RAW DATA:
*** Block opens ***

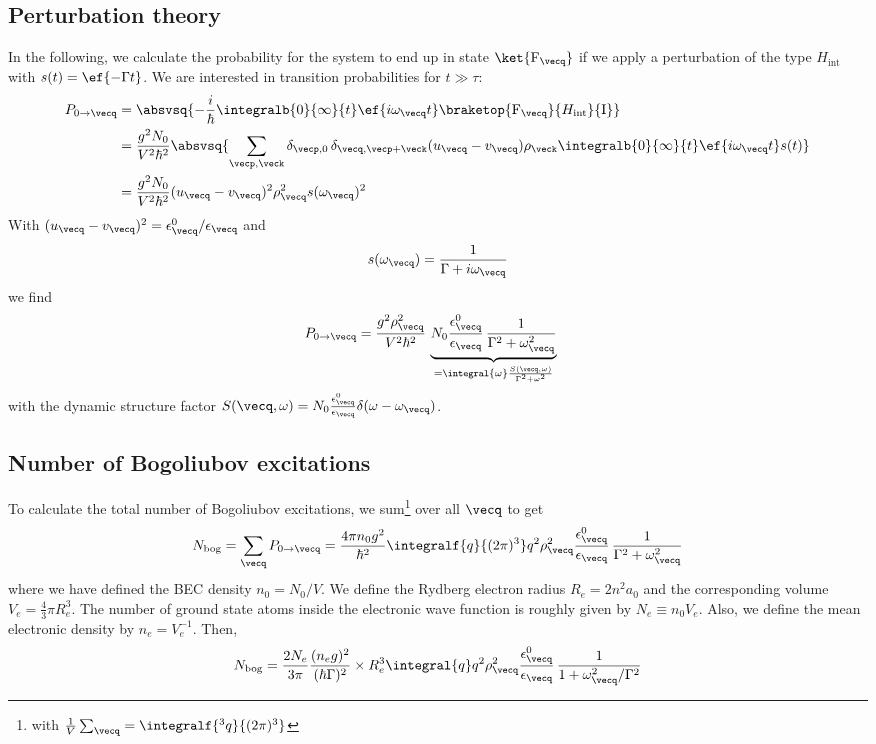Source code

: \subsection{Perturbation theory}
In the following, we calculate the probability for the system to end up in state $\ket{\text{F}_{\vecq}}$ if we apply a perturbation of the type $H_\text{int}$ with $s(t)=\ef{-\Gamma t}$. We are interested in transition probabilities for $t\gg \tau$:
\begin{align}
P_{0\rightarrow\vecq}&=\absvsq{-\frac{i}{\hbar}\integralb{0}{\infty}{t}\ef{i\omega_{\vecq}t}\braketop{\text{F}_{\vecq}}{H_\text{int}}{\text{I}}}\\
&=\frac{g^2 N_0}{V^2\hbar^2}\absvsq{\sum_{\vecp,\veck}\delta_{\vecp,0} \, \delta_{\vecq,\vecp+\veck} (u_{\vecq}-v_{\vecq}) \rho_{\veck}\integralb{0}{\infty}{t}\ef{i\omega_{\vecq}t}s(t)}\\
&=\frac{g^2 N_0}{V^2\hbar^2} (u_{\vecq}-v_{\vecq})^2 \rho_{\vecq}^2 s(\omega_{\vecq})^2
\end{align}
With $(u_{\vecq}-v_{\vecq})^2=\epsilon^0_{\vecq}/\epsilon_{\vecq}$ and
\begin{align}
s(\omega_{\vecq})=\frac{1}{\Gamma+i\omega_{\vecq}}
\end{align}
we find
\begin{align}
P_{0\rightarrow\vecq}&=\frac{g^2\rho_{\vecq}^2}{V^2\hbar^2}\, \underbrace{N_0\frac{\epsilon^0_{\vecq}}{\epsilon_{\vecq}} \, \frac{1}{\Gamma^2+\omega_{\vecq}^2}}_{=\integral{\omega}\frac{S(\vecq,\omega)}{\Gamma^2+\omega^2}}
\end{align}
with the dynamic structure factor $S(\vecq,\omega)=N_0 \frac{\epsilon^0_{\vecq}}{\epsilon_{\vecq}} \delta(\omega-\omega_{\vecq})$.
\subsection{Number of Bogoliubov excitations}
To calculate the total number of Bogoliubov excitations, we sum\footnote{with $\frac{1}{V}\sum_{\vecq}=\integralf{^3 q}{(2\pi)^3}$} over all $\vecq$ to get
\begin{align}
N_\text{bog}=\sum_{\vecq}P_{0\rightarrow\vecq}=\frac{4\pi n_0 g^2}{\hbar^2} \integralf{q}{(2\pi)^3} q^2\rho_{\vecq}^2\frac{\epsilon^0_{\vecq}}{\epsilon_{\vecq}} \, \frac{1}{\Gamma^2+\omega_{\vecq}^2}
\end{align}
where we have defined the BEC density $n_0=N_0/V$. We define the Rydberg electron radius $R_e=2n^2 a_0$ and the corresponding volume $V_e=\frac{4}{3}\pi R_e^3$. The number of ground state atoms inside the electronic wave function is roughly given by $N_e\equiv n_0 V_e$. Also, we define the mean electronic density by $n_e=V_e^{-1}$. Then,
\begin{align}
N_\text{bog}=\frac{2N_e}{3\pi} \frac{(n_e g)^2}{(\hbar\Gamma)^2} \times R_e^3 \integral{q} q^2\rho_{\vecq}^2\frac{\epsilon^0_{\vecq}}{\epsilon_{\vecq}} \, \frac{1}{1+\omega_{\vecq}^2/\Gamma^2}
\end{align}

*** Block closes ***

PROBLEM: The entries above need to be repeated word for word, minus their pictures.

SOLUTION:
Source code

: \subsection{Perturbation theory}
In the following, we calculate the probability for the system to end up in state $\ket{\text{F}_{\vecq}}$ if we apply a perturbation of the type $H_\text{int}$ with $s(t)=\ef{-\Gamma t}$. We are interested in transition probabilities for $t\gg \tau$:
\begin{align}
P_{0\rightarrow\vecq}&=\absvsq{-\frac{i}{\hbar}\integralb{0}{\infty}{t}\ef{i\omega_{\vecq}t}\braketop{\text{F}_{\vecq}}{H_\text{int}}{\text{I}}}\\
&=\frac{g^2 N_0}{V^2\hbar^2}\absvsq{\sum_{\vecp,\veck}\delta_{\vecp,0} \, \delta_{\vecq,\vecp+\veck} (u_{\vecq}-v_{\vecq}) \rho_{\veck}\integralb{0}{\infty}{t}\ef{i\omega_{\vecq}t}s(t)}\\
&=\frac{g^2 N_0}{V^2\hbar^2} (u_{\vecq}-v_{\vecq})^2 \rho_{\vecq}^2 s(\omega_{\vecq})^2
\end{align}
With $(u_{\vecq}-v_{\vecq})^2=\epsilon^0_{\vecq}/\epsilon_{\vecq}$ and
\begin{align}
s(\omega_{\vecq})=\frac{1}{\Gamma+i\omega_{\vecq}}
\end{align}
we find
\begin{align}
P_{0\rightarrow\vecq}&=\frac{g^2\rho_{\vecq}^2}{V^2\hbar^2}\, \underbrace{N_0\frac{\epsilon^0_{\vecq}}{\epsilon_{\vecq}} \, \frac{1}{\Gamma^2+\omega_{\vecq}^2}}_{=\integral{\omega}\frac{S(\vecq,\omega)}{\Gamma^2+\omega^2}}
\end{align}
with the dynamic structure factor $S(\vecq,\omega)=N_0 \frac{\epsilon^0_{\vecq}}{\epsilon_{\vecq}} \delta(\omega-\omega_{\vecq})$.
\subsection{Number of Bogoliubov excitations}
To calculate the total number of Bogoliubov excitations, we sum\footnote{with $\frac{1}{V}\sum_{\vecq}=\integralf{^3 q}{(2\pi)^3}$} over all $\vecq$ to get
\begin{align}
N_\text{bog}=\sum_{\vecq}P_{0\rightarrow\vecq}=\frac{4\pi n_0 g^2}{\hbar^2} \integralf{q}{(2\pi)^3} q^2\rho_{\vecq}^2\frac{\epsilon^0_{\vecq}}{\epsilon_{\vecq}} \, \frac{1}{\Gamma^2+\omega_{\vecq}^2}
\end{align}
where we have defined the BEC density $n_0=N_0/V$. We define the Rydberg electron radius $R_e=2n^2 a_0$ and the corresponding volume $V_e=\frac{4}{3}\pi R_e^3$. The number of ground state atoms inside the electronic wave function is roughly given by $N_e\equiv n_0 V_e$. Also, we define the mean electronic density by $n_e=V_e^{-1}$. Then,
\begin{align}
N_\text{bog}=\frac{2N_e}{3\pi} \frac{(n_e g)^2}{(\hbar\Gamma)^2} \times R_e^3 \integral{q} q^2\rho_{\vecq}^2\frac{\epsilon^0_{\vecq}}{\epsilon_{\vecq}} \, \frac{1}{1+\omega_{\vecq}^2/\Gamma^2}
\end{align}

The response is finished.